WingNews logo WingNews
top | item 8788848

(no title)

snoble | 11 years ago

It confuses me why they wouldn't just verify the images since they have the signature in the manifest. Is this because they don't want to wait for a complete image before the start streaming through the pipeline? Is this actually a significant time saver?

discuss

order

rcoder|11 years ago

The entire model looks to me like it never had even the most superficial security analysis done. It's like a smorgasbord of insecure decisions:

* the false sense of security from putting signatures in the manifests then ignoring them

* loading signing certs via the network with no provision for pinning

* happily loading untrusted/unsigned images by default (npm, rubygems, installtools, etc. also do this but why repeat their awful design mistake?)

* running basically everything as root (because why deal with all those messy permissions?)
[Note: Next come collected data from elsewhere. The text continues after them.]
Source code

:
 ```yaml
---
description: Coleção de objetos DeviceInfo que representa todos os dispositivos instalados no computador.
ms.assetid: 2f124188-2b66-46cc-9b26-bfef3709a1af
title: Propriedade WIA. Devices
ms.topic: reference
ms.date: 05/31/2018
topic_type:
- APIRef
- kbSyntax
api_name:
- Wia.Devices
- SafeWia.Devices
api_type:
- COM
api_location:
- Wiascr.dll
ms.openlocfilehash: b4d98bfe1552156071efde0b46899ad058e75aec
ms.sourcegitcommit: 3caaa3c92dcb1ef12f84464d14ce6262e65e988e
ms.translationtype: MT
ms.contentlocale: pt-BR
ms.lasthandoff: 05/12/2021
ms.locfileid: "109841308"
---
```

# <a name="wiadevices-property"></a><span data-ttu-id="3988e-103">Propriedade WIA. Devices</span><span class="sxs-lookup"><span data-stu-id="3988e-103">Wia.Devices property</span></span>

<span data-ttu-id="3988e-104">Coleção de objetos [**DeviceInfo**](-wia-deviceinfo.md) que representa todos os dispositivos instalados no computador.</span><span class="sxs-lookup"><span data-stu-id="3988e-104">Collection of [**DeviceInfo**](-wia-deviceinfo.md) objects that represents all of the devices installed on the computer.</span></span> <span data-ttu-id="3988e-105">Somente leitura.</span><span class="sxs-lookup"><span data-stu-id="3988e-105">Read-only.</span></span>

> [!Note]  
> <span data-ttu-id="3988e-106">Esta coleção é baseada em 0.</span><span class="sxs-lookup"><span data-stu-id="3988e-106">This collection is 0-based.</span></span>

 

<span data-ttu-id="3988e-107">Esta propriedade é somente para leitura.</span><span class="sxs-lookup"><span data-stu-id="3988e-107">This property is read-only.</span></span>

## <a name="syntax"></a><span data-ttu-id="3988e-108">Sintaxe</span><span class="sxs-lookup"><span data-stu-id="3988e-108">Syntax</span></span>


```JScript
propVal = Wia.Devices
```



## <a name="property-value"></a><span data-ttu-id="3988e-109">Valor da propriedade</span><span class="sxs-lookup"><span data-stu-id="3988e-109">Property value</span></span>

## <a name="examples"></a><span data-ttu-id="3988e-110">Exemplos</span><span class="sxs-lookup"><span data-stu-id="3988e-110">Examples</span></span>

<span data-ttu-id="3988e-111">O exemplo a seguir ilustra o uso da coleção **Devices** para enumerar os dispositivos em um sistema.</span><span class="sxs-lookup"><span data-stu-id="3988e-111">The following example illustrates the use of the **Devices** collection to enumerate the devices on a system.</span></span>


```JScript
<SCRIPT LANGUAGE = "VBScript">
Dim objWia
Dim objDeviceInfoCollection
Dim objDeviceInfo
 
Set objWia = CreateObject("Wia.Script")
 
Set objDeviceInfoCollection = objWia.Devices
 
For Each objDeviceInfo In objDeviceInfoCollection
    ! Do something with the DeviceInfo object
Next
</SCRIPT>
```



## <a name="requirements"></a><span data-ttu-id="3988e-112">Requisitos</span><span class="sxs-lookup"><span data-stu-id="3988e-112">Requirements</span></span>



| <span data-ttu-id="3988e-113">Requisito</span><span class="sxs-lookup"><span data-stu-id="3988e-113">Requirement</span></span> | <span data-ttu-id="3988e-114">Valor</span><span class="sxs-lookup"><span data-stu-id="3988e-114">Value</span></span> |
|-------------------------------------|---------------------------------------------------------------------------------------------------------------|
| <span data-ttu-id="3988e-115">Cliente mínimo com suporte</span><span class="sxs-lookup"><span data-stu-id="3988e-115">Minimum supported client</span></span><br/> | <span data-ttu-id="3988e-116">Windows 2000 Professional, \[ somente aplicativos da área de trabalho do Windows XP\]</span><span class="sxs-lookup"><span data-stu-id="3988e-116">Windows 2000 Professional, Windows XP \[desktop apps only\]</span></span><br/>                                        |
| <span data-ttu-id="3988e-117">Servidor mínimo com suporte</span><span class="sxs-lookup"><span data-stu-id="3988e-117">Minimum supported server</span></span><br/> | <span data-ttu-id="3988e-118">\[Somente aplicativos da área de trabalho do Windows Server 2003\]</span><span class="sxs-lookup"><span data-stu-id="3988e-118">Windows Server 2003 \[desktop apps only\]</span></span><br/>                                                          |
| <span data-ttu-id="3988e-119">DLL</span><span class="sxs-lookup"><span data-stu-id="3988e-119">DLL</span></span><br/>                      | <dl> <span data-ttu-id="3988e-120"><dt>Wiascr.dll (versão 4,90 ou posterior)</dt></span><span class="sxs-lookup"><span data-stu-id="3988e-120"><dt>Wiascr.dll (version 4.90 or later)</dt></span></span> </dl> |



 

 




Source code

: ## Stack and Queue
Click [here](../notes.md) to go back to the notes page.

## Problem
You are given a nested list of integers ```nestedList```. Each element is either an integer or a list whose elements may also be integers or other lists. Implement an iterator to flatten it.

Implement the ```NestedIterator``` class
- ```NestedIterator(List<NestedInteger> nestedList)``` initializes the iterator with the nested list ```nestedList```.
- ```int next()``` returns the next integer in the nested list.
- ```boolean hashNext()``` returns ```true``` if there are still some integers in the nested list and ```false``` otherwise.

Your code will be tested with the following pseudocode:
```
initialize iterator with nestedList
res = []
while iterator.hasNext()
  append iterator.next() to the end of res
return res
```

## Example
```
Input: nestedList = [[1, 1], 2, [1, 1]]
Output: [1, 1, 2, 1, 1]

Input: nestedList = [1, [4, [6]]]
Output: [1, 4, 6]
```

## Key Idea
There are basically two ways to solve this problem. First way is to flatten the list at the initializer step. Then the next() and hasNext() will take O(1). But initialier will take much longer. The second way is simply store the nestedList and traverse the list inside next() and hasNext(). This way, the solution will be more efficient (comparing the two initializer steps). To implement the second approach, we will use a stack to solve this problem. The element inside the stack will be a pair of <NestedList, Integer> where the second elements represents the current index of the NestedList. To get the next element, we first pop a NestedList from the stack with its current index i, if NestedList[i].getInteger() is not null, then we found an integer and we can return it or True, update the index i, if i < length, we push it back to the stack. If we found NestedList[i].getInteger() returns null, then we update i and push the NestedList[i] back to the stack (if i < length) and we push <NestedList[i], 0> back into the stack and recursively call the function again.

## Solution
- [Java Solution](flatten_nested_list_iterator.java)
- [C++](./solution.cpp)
My sysadmin Spidey-sense has been tingling at the rate of change in the Docker ecosystem since it went from "interesting POC" to "we think it's production ready" in a shockingly short period of time. Things like this sadly confirm that initial pessimistic view.

efuquen|11 years ago

Not at all related to docker, but this sort of thing is what makes me happy about communities like Rust. They are taking an incredibly long time to get to 1.0, but they've been progressing methodically and consistently and are trying to get something good out the door instead of bowing to any pressure to release early. Of course, Mozilla is a different beast compared to Docker, Inc., there is less of a profit motive more so than a need to create a revenue stream to stay maintainable and keep creating good new tech.

Things like this are really putting everything that is happening with Rocket and the drama around it in perspective.

Khao|11 years ago

If this is the case, it would seem pretty insulting to me as a developer and user of Docker that "time-saving" is more important that security and validating images. I'd rather use a slower tool that is secure.

thu|11 years ago

I think this is because they regard the tar'd layers as a transport mechanism, not as the signed payload itself.

justincormack|11 years ago

Yes that makes sense, as tar is not fully deterministic, so untar and retar might give a different checksum on the same files (eg ordering). However it is generally better to keep the same bits people signed regardless.